▼

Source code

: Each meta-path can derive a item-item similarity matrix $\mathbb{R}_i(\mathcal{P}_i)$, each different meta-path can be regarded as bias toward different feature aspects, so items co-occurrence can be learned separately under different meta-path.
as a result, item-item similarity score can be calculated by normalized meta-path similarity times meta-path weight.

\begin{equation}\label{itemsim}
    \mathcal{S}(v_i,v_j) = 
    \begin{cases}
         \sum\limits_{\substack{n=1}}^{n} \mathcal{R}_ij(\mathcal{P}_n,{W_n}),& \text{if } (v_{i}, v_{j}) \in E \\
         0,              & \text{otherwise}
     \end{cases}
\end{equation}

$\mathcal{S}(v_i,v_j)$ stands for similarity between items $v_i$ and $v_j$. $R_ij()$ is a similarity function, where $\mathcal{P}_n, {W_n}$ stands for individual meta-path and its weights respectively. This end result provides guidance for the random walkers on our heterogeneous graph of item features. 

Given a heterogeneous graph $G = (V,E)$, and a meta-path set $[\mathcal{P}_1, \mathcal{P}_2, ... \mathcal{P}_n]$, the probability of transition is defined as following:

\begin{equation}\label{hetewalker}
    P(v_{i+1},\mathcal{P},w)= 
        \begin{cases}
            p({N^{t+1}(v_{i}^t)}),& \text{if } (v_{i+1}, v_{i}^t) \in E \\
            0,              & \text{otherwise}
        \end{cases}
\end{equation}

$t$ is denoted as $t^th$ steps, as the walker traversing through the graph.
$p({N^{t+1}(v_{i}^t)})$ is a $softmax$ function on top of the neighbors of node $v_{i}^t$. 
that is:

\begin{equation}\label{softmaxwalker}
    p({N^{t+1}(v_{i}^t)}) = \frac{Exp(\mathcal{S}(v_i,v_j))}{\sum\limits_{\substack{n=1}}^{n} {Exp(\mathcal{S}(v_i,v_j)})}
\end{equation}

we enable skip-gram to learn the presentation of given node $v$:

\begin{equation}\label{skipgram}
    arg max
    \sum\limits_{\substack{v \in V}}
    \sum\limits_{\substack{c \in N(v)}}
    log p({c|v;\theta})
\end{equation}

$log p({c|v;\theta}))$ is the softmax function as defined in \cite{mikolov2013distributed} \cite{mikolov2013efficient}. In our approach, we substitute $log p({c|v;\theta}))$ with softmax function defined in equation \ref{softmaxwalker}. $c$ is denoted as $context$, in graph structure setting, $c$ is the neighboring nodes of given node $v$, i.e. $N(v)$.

▲

> **Exercise aim**
Repeat the data above. Change nothing.

> **Solution to the problem**
Source code

: Each meta-path can derive a item-item similarity matrix $\mathbb{R}_i(\mathcal{P}_i)$, each different meta-path can be regarded as bias toward different feature aspects, so items co-occurrence can be learned separately under different meta-path.
as a result, item-item similarity score can be calculated by normalized meta-path similarity times meta-path weight.

\begin{equation}\label{itemsim}
    \mathcal{S}(v_i,v_j) = 
    \begin{cases}
         \sum\limits_{\substack{n=1}}^{n} \mathcal{R}_ij(\mathcal{P}_n,{W_n}),& \text{if } (v_{i}, v_{j}) \in E \\
         0,              & \text{otherwise}
     \end{cases}
\end{equation}

$\mathcal{S}(v_i,v_j)$ stands for similarity between items $v_i$ and $v_j$. $R_ij()$ is a similarity function, where $\mathcal{P}_n, {W_n}$ stands for individual meta-path and its weights respectively. This end result provides guidance for the random walkers on our heterogeneous graph of item features. 

Given a heterogeneous graph $G = (V,E)$, and a meta-path set $[\mathcal{P}_1, \mathcal{P}_2, ... \mathcal{P}_n]$, the probability of transition is defined as following:

\begin{equation}\label{hetewalker}
    P(v_{i+1},\mathcal{P},w)= 
        \begin{cases}
            p({N^{t+1}(v_{i}^t)}),& \text{if } (v_{i+1}, v_{i}^t) \in E \\
            0,              & \text{otherwise}
        \end{cases}
\end{equation}

$t$ is denoted as $t^th$ steps, as the walker traversing through the graph.
$p({N^{t+1}(v_{i}^t)})$ is a $softmax$ function on top of the neighbors of node $v_{i}^t$. 
that is:

\begin{equation}\label{softmaxwalker}
    p({N^{t+1}(v_{i}^t)}) = \frac{Exp(\mathcal{S}(v_i,v_j))}{\sum\limits_{\substack{n=1}}^{n} {Exp(\mathcal{S}(v_i,v_j)})}
\end{equation}

we enable skip-gram to learn the presentation of given node $v$:

\begin{equation}\label{skipgram}
    arg max
    \sum\limits_{\substack{v \in V}}
    \sum\limits_{\substack{c \in N(v)}}
    log p({c|v;\theta})
\end{equation}

$log p({c|v;\theta}))$ is the softmax function as defined in \cite{mikolov2013distributed} \cite{mikolov2013efficient}. In our approach, we substitute $log p({c|v;\theta}))$ with softmax function defined in equation \ref{softmaxwalker}. $c$ is denoted as $context$, in graph structure setting, $c$ is the neighboring nodes of given node $v$, i.e. $N(v)$.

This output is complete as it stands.